↓↓↓
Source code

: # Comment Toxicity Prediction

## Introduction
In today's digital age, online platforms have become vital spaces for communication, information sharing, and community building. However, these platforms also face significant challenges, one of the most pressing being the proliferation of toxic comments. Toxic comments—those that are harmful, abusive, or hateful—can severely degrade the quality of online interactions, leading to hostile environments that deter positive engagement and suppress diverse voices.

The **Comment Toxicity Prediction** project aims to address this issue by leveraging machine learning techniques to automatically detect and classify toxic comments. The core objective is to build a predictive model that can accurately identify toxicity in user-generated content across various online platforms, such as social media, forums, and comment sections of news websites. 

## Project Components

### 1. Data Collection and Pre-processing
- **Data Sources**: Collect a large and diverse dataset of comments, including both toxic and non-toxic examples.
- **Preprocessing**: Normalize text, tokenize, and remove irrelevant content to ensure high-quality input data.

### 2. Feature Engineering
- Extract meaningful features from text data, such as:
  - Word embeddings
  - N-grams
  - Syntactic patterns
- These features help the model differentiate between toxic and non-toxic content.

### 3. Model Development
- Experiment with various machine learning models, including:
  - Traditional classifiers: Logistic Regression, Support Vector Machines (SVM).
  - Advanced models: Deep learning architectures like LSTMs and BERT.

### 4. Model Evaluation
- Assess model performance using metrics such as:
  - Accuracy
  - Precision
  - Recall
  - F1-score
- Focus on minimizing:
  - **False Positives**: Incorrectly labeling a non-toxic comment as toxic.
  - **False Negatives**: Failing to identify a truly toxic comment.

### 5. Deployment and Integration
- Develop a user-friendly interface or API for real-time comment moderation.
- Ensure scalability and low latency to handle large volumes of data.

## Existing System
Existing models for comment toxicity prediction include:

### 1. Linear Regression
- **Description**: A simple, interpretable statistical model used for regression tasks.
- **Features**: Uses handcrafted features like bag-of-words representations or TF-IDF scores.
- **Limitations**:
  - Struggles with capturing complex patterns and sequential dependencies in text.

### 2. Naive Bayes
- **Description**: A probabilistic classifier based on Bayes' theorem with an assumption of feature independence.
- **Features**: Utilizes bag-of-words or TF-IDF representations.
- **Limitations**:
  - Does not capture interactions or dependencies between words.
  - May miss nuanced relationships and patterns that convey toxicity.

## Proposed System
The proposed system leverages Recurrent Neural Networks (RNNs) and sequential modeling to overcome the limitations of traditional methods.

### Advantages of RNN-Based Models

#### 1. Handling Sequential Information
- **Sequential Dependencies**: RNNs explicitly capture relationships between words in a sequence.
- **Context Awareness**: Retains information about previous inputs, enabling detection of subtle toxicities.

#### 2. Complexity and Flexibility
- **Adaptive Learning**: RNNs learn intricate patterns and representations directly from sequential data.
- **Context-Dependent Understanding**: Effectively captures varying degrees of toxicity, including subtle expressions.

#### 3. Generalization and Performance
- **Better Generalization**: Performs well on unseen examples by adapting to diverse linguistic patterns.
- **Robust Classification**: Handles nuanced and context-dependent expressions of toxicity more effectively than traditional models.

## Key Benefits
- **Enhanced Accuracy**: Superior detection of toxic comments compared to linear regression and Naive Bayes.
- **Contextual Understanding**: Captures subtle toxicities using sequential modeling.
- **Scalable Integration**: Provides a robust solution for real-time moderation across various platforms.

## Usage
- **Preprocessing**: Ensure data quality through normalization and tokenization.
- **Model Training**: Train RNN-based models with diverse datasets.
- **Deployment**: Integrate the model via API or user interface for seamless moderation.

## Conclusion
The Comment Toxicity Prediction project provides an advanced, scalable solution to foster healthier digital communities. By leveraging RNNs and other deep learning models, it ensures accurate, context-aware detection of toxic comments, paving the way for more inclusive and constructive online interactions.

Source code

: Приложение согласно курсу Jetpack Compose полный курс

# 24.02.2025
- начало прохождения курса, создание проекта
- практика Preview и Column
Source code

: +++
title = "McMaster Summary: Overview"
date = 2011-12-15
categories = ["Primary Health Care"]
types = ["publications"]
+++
↑↑↑
▸ Try it
Set down precisely the lines above between the line holding "- **Description**: A simple, interpretable" and the line holding "#### 3. Generalization and Performance", inclusive, and nothing beyond them.

▸ Answer below
- **Description**: A simple, interpretable statistical model used for regression tasks.
- **Features**: Uses handcrafted features like bag-of-words representations or TF-IDF scores.
- **Limitations**:
  - Struggles with capturing complex patterns and sequential dependencies in text.

### 2. Naive Bayes
- **Description**: A probabilistic classifier based on Bayes' theorem with an assumption of feature independence.
- **Features**: Utilizes bag-of-words or TF-IDF representations.
- **Limitations**:
  - Does not capture interactions or dependencies between words.
  - May miss nuanced relationships and patterns that convey toxicity.

## Proposed System
The proposed system leverages Recurrent Neural Networks (RNNs) and sequential modeling to overcome the limitations of traditional methods.

### Advantages of RNN-Based Models

#### 1. Handling Sequential Information
- **Sequential Dependencies**: RNNs explicitly capture relationships between words in a sequence.
- **Context Awareness**: Retains information about previous inputs, enabling detection of subtle toxicities.

#### 2. Complexity and Flexibility
- **Adaptive Learning**: RNNs learn intricate patterns and representations directly from sequential data.
- **Context-Dependent Understanding**: Effectively captures varying degrees of toxicity, including subtle expressions.

#### 3. Generalization and Performance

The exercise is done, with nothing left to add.